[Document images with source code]
☆ ☆ ☆

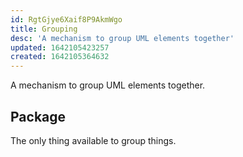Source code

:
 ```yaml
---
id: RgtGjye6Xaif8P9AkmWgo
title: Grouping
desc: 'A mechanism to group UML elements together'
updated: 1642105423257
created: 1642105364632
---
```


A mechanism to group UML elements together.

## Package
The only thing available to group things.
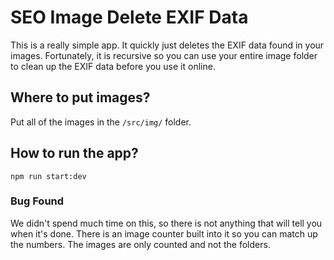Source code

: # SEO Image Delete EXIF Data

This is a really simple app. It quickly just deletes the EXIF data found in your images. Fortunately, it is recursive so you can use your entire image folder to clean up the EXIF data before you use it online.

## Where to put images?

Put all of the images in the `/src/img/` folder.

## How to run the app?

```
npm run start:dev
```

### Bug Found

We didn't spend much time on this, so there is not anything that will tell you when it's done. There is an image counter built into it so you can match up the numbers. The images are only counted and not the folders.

☆ ☆ ☆

Output exactly the line containing "## How to run the app?" together with every line after it, ending at the final line of the entries.

Solution for this task ->
## How to run the app?

```
npm run start:dev
```

### Bug Found

We didn't spend much time on this, so there is not anything that will tell you when it's done. There is an image counter built into it so you can match up the numbers. The images are only counted and not the folders.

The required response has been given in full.